Stored items:

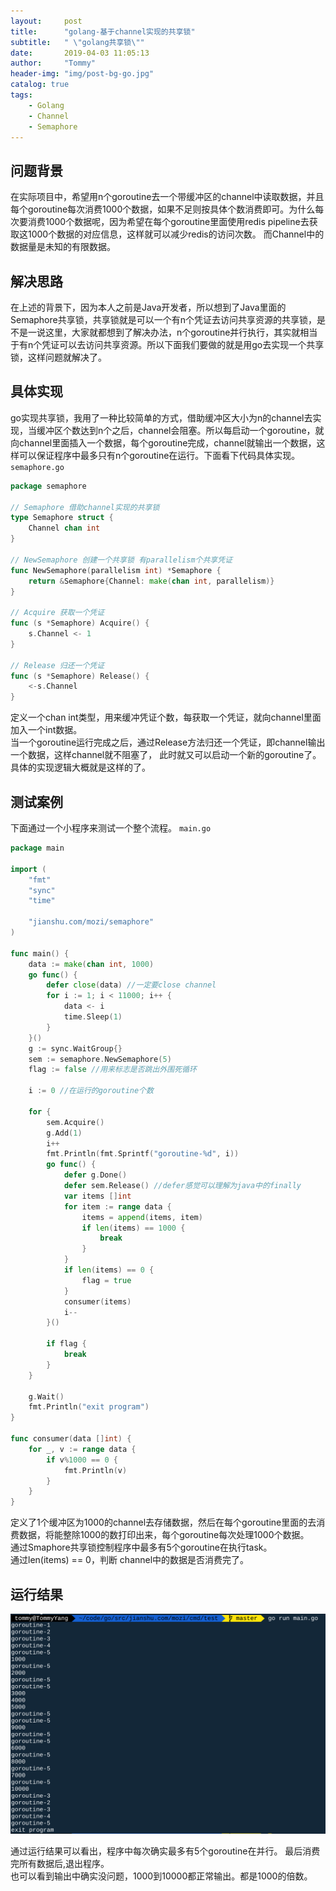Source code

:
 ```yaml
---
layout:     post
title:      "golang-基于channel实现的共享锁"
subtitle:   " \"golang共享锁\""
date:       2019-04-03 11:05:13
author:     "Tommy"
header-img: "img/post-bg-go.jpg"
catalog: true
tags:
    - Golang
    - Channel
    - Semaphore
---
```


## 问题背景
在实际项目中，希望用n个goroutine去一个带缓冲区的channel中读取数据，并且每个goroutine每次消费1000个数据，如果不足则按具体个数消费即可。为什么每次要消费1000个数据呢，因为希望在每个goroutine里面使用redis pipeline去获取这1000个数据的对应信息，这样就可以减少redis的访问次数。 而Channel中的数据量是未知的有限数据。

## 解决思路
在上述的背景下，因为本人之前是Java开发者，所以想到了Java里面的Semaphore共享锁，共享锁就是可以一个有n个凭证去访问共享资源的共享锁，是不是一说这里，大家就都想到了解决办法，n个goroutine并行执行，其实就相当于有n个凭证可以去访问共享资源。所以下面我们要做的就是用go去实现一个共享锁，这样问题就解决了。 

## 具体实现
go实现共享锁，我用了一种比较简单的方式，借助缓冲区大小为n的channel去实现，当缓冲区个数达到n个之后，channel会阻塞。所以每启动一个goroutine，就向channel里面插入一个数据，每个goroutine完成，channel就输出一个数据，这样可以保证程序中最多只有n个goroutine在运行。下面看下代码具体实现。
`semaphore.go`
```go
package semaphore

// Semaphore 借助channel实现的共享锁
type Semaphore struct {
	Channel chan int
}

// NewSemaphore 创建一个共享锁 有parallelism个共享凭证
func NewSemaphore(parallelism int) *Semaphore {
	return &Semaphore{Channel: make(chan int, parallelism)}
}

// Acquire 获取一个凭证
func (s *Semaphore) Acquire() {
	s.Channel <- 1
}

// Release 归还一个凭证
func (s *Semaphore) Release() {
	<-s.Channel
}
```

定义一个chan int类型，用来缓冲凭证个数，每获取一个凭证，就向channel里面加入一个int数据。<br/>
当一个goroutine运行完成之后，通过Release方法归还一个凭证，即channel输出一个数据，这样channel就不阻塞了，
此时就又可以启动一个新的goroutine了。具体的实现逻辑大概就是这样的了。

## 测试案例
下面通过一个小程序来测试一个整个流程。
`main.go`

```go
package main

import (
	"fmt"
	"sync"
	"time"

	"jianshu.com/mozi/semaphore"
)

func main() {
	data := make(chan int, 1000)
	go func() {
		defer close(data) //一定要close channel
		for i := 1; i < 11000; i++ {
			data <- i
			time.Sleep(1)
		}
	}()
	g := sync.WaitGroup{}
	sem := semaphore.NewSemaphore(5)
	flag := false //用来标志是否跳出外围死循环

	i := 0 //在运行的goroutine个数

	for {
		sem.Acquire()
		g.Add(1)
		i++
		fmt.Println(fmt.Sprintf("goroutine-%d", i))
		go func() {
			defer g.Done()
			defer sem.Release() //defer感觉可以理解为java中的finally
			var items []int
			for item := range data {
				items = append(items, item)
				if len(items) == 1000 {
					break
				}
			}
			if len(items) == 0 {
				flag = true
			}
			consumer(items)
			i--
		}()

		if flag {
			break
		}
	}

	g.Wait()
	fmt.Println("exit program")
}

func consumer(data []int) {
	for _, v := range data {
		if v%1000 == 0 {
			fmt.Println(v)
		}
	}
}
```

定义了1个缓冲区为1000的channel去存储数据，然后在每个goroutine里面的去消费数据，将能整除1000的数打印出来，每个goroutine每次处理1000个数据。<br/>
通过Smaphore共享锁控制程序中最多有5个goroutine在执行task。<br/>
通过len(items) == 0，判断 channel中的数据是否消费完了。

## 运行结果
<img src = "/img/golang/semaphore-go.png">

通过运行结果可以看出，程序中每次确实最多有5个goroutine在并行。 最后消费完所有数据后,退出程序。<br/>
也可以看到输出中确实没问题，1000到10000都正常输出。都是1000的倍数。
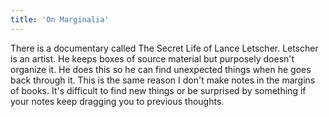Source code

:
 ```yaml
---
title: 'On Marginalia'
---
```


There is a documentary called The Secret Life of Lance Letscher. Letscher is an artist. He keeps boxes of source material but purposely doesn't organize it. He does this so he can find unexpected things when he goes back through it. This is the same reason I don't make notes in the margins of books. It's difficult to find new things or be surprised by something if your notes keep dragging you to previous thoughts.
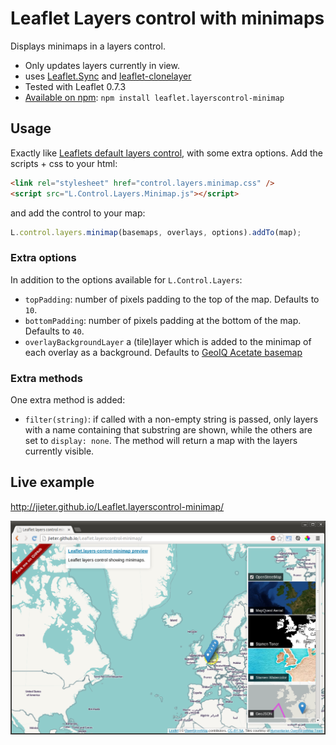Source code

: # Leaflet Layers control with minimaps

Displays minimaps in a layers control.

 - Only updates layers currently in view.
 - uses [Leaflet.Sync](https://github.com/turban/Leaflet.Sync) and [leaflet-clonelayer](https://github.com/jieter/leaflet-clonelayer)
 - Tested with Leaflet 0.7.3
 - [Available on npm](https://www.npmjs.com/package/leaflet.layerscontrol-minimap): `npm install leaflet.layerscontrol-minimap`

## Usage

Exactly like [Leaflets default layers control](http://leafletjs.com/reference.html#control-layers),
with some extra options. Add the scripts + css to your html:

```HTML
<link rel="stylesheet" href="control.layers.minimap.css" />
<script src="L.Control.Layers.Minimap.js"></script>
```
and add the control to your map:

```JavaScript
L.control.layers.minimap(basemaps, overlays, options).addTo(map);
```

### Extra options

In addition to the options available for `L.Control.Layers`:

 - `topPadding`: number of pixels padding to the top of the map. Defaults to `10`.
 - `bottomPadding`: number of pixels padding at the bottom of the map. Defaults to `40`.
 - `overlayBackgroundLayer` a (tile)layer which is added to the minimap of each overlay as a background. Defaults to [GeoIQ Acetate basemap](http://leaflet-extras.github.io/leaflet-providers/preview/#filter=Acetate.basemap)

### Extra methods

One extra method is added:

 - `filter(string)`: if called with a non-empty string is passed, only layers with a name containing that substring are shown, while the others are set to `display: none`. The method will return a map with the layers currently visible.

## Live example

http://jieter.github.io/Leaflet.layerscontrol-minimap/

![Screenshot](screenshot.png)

Task goal | Could the entries above be retyped exactly, with the pictures left out?

Task solution |
Source code

:
 ```yaml
---
layout:     post
title:      "golang-基于channel实现的共享锁"
subtitle:   " \"golang共享锁\""
date:       2019-04-03 11:05:13
author:     "Tommy"
header-img: "img/post-bg-go.jpg"
catalog: true
tags:
    - Golang
    - Channel
    - Semaphore
---
```


## 问题背景
在实际项目中，希望用n个goroutine去一个带缓冲区的channel中读取数据，并且每个goroutine每次消费1000个数据，如果不足则按具体个数消费即可。为什么每次要消费1000个数据呢，因为希望在每个goroutine里面使用redis pipeline去获取这1000个数据的对应信息，这样就可以减少redis的访问次数。 而Channel中的数据量是未知的有限数据。

## 解决思路
在上述的背景下，因为本人之前是Java开发者，所以想到了Java里面的Semaphore共享锁，共享锁就是可以一个有n个凭证去访问共享资源的共享锁，是不是一说这里，大家就都想到了解决办法，n个goroutine并行执行，其实就相当于有n个凭证可以去访问共享资源。所以下面我们要做的就是用go去实现一个共享锁，这样问题就解决了。 

## 具体实现
go实现共享锁，我用了一种比较简单的方式，借助缓冲区大小为n的channel去实现，当缓冲区个数达到n个之后，channel会阻塞。所以每启动一个goroutine，就向channel里面插入一个数据，每个goroutine完成，channel就输出一个数据，这样可以保证程序中最多只有n个goroutine在运行。下面看下代码具体实现。
`semaphore.go`
```go
package semaphore

// Semaphore 借助channel实现的共享锁
type Semaphore struct {
	Channel chan int
}

// NewSemaphore 创建一个共享锁 有parallelism个共享凭证
func NewSemaphore(parallelism int) *Semaphore {
	return &Semaphore{Channel: make(chan int, parallelism)}
}

// Acquire 获取一个凭证
func (s *Semaphore) Acquire() {
	s.Channel <- 1
}

// Release 归还一个凭证
func (s *Semaphore) Release() {
	<-s.Channel
}
```

定义一个chan int类型，用来缓冲凭证个数，每获取一个凭证，就向channel里面加入一个int数据。<br/>
当一个goroutine运行完成之后，通过Release方法归还一个凭证，即channel输出一个数据，这样channel就不阻塞了，
此时就又可以启动一个新的goroutine了。具体的实现逻辑大概就是这样的了。

## 测试案例
下面通过一个小程序来测试一个整个流程。
`main.go`

```go
package main

import (
	"fmt"
	"sync"
	"time"

	"jianshu.com/mozi/semaphore"
)

func main() {
	data := make(chan int, 1000)
	go func() {
		defer close(data) //一定要close channel
		for i := 1; i < 11000; i++ {
			data <- i
			time.Sleep(1)
		}
	}()
	g := sync.WaitGroup{}
	sem := semaphore.NewSemaphore(5)
	flag := false //用来标志是否跳出外围死循环

	i := 0 //在运行的goroutine个数

	for {
		sem.Acquire()
		g.Add(1)
		i++
		fmt.Println(fmt.Sprintf("goroutine-%d", i))
		go func() {
			defer g.Done()
			defer sem.Release() //defer感觉可以理解为java中的finally
			var items []int
			for item := range data {
				items = append(items, item)
				if len(items) == 1000 {
					break
				}
			}
			if len(items) == 0 {
				flag = true
			}
			consumer(items)
			i--
		}()

		if flag {
			break
		}
	}

	g.Wait()
	fmt.Println("exit program")
}

func consumer(data []int) {
	for _, v := range data {
		if v%1000 == 0 {
			fmt.Println(v)
		}
	}
}
```

定义了1个缓冲区为1000的channel去存储数据，然后在每个goroutine里面的去消费数据，将能整除1000的数打印出来，每个goroutine每次处理1000个数据。<br/>
通过Smaphore共享锁控制程序中最多有5个goroutine在执行task。<br/>
通过len(items) == 0，判断 channel中的数据是否消费完了。

## 运行结果
<img src = "/img/golang/semaphore-go.png">

通过运行结果可以看出，程序中每次确实最多有5个goroutine在并行。 最后消费完所有数据后,退出程序。<br/>
也可以看到输出中确实没问题，1000到10000都正常输出。都是1000的倍数。
Source code

:
 ```yaml
---
title: 'On Marginalia'
---
```


There is a documentary called The Secret Life of Lance Letscher. Letscher is an artist. He keeps boxes of source material but purposely doesn't organize it. He does this so he can find unexpected things when he goes back through it. This is the same reason I don't make notes in the margins of books. It's difficult to find new things or be surprised by something if your notes keep dragging you to previous thoughts.
Source code

: # Leaflet Layers control with minimaps

Displays minimaps in a layers control.

 - Only updates layers currently in view.
 - uses [Leaflet.Sync](https://github.com/turban/Leaflet.Sync) and [leaflet-clonelayer](https://github.com/jieter/leaflet-clonelayer)
 - Tested with Leaflet 0.7.3
 - [Available on npm](https://www.npmjs.com/package/leaflet.layerscontrol-minimap): `npm install leaflet.layerscontrol-minimap`

## Usage

Exactly like [Leaflets default layers control](http://leafletjs.com/reference.html#control-layers),
with some extra options. Add the scripts + css to your html:

```HTML
<link rel="stylesheet" href="control.layers.minimap.css" />
<script src="L.Control.Layers.Minimap.js"></script>
```
and add the control to your map:

```JavaScript
L.control.layers.minimap(basemaps, overlays, options).addTo(map);
```

### Extra options

In addition to the options available for `L.Control.Layers`:

 - `topPadding`: number of pixels padding to the top of the map. Defaults to `10`.
 - `bottomPadding`: number of pixels padding at the bottom of the map. Defaults to `40`.
 - `overlayBackgroundLayer` a (tile)layer which is added to the minimap of each overlay as a background. Defaults to [GeoIQ Acetate basemap](http://leaflet-extras.github.io/leaflet-providers/preview/#filter=Acetate.basemap)

### Extra methods

One extra method is added:

 - `filter(string)`: if called with a non-empty string is passed, only layers with a name containing that substring are shown, while the others are set to `display: none`. The method will return a map with the layers currently visible.

## Live example

http://jieter.github.io/Leaflet.layerscontrol-minimap/

![Screenshot](screenshot.png)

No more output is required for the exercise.